Friday, October 28, 2005

Carrot Souffle

The holidays are upon us. As we alternate bouts of guilt and indulgence, I have yet another sinful contribution to make for your holiday table: Carrot Souffle. What? you say, I never heard of such a thing! Well, get over it. I can tell you from personal experience that of all the hundreds of offerings that I have had experience with on a cafeteria line, carrot souffle was probably the most fun to sell.

"I'll have some of those sweet potatoes," pointing...

"That isn't sweet potatoes. It's carrot souffle."

"What! I thought it was sweet potato souffle."

"No, ma'am, it's carrots. "

"Well give me some broccoli instead."

"Carrot souffle is really good. Here, taste it," offering a sample.

Customer fumbles with a roll of silver, takes out a fork and cautiously tastes a bit.
"Hey, that's really good. Gimme some of that."

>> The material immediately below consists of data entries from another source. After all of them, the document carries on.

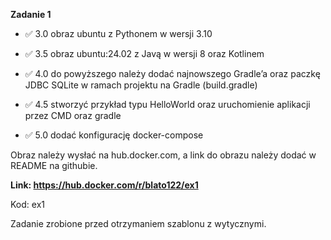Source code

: **Zadanie 1**

- :white_check_mark: 3.0 obraz ubuntu z Pythonem w wersji 3.10

- :white_check_mark: 3.5 obraz ubuntu:24.02 z Javą w wersji 8 oraz Kotlinem

- :white_check_mark: 4.0 do powyższego należy dodać najnowszego Gradle’a oraz paczkę JDBC
SQLite w ramach projektu na Gradle (build.gradle)

- :white_check_mark: 4.5 stworzyć przykład typu HelloWorld oraz uruchomienie aplikacji
przez CMD oraz gradle

- :white_check_mark: 5.0 dodać konfigurację docker-compose

Obraz należy wysłać na hub.docker.com, a link do obrazu należy dodać w
README na githubie.

**Link: https://hub.docker.com/r/blato122/ex1**

Kod: ex1

Zadanie zrobione przed otrzymaniem szablonu z wytycznymi.
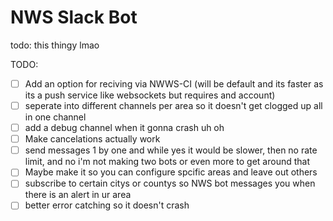 # NWS Slack Bot
todo: this thingy lmao

TODO:
- [ ] Add an option for reciving via NWWS-CI (will be default and its faster as its a push service like websockets but requires and account)
- [ ] seperate into different channels per area so it doesn't get clogged up all in one channel
- [ ] add a debug channel when it gonna crash uh oh
- [ ] Make cancelations actually work
- [ ] send messages 1 by one and while yes it would be slower, then no rate limit, and no i'm not making two bots or even more to get around that
- [ ] Maybe make it so you can configure spcific areas and leave out others
- [ ] subscribe to certain citys or countys so NWS bot messages you when there is an alert in ur area
- [ ] better error catching so it doesn't crash
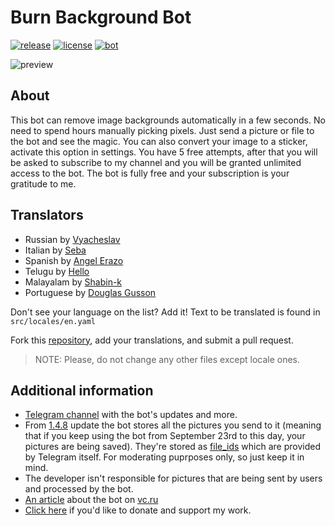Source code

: # Burn Background Bot
[![release](https://img.shields.io/badge/release-v1.4.42-green.svg?style=flat)]()
[![license](https://img.shields.io/github/license/s0ftik3/burnbg-bot)]()
[![bot](https://img.shields.io/badge/Bot-Telegram-blue)](https://t.me/burnbgbot)

![preview](https://i.ibb.co/dKxZf5G/preview.png)

## About
This bot can remove image backgrounds automatically in a few seconds. No need to spend hours manually picking pixels. Just send a picture or file to the bot and see the magic. You can also convert your image to a sticker, activate this option in settings. You have 5 free attempts, after that you will be asked to subscribe to my channel and you will be granted unlimited access to the bot. The bot is fully free and your subscription is your gratitude to me.

## Translators

* Russian by [Vyacheslav](https://t.me/vychs)
* Italian by [Seba](https://t.me/probably_dead)
* Spanish by [Angel Erazo](https://t.me/aerazo)
* Telugu by [Hello](https://t.me/Udaycab)
* Malayalam by [Shabin-k](https://github.com/SHABIN-K)
* Portuguese by [Douglas Gusson](https://t.me/gussond)

Don't see your language on the list? Add it!
Text to be translated is found in `src/locales/en.yaml`

Fork this [repository](https://github.com/s0ftik3/burnbg-bot), add your translations, and submit a pull request.

> NOTE: Please, do not change any other files except locale ones.

## Additional information
* [Telegram channel](https://t.me/softik) with the bot's updates and more.
* From [1.4.8](https://github.com/s0ftik3/burnbg-bot/commit/38927527e873f2b9640387f4ff7703ca7a070175) update the bot stores all the pictures you send to it (meaning that if you keep using the bot from September 23rd to this day, your pictures are being saved). They're stored as [file_ids](https://core.telegram.org/bots/api#file) which are provided by Telegram itself. For moderating puprposes only, so just keep it in mind.
* The developer isn't responsible for pictures that are being sent by users and processed by the bot.
* [An article](https://vc.ru/tribuna/309559-lyubitelyam-avtomatizacii-post) about the bot on [vc.ru](https://vc.ru)
* [Click here](https://t.me/softik/85) if you'd like to donate and support my work.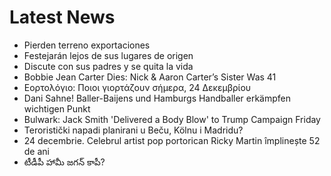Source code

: # Latest News
-  Pierden terreno exportaciones
-  Festejarán lejos de sus lugares de origen
-  Discute con sus padres y se quita la vida
-  Bobbie Jean Carter Dies: Nick & Aaron Carter’s Sister Was 41
-  Εορτολόγιο: Ποιοι γιορτάζουν σήμερα, 24 Δεκεμβρίου
-  Dani Sahne! Baller-Baijens und Hamburgs Handballer erkämpfen wichtigen Punkt
-  Bulwark: Jack Smith 'Delivered a Body Blow' to Trump Campaign Friday
-  Teroristički napadi planirani u Beču, Kölnu i Madridu?
-  24 decembrie. Celebrul artist pop portorican Ricky Martin împlinește 52 de ani
-  టీడీపీ హామీ జగన్‌ కాపీ?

I don't know how many times I have watched that scene. For an otherwise bored and boring cafeteria line worker, standing there for hours doing one of the world's most monotonous jobs, it was a rare chance to have anything resembling a human exchange with an endless line of otherwise faceless people who went past treating the servers with the same measure of indiffernce that they were typically being handled.

"Smile!" the manangement said. "Show some teeth!" (You couldn't always say that, of course, because for many of them teeth were ugly or missing altogether, but it could be another way to lift the mood. Don't get me started.)

Anyway, I found a link to the Carrot Souffle recipe from what I consider a totally reliable source, the blogmaster at Golden Pond, profiled as Vietnam Catfish. (It's a long story.)

If you want to impress the family and add a special dish to the holiday table, have at it. It's more a dessert than a vegetable. Very sweet. I have known it to be cooked in a pie shell like sweet potato or pumpkin pie, and the result is excellent if you haven't made it too fragile. But it is a "souffle" so treat it with respect.